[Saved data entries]
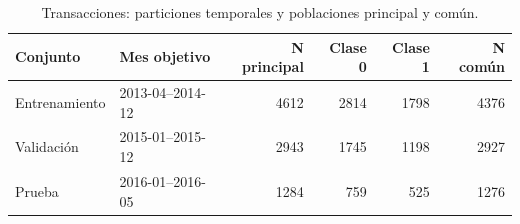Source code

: \begin{table}[htbp]
\centering\small
\caption{Transacciones: particiones temporales y poblaciones principal y común.}\label{tab:tf-particiones}
\begin{tabular}{llrrrr}\toprule
Conjunto & Mes objetivo & N principal & Clase 0 & Clase 1 & N común \\ \midrule
Entrenamiento & 2013-04--2014-12 & 4612 & 2814 & 1798 & 4376 \\
Validación & 2015-01--2015-12 & 2943 & 1745 & 1198 & 2927 \\
Prueba & 2016-01--2016-05 & 1284 & 759 & 525 & 1276 \\
\bottomrule\end{tabular}
\end{table}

= Aim of the task =
Please retype the data exactly. The pictures do not go in.

= Solution for this exercise =
Source code

: \begin{table}[htbp]
\centering\small
\caption{Transacciones: particiones temporales y poblaciones principal y común.}\label{tab:tf-particiones}
\begin{tabular}{llrrrr}\toprule
Conjunto & Mes objetivo & N principal & Clase 0 & Clase 1 & N común \\ \midrule
Entrenamiento & 2013-04--2014-12 & 4612 & 2814 & 1798 & 4376 \\
Validación & 2015-01--2015-12 & 2943 & 1745 & 1198 & 2927 \\
Prueba & 2016-01--2016-05 & 1284 & 759 & 525 & 1276 \\
\bottomrule\end{tabular}
\end{table}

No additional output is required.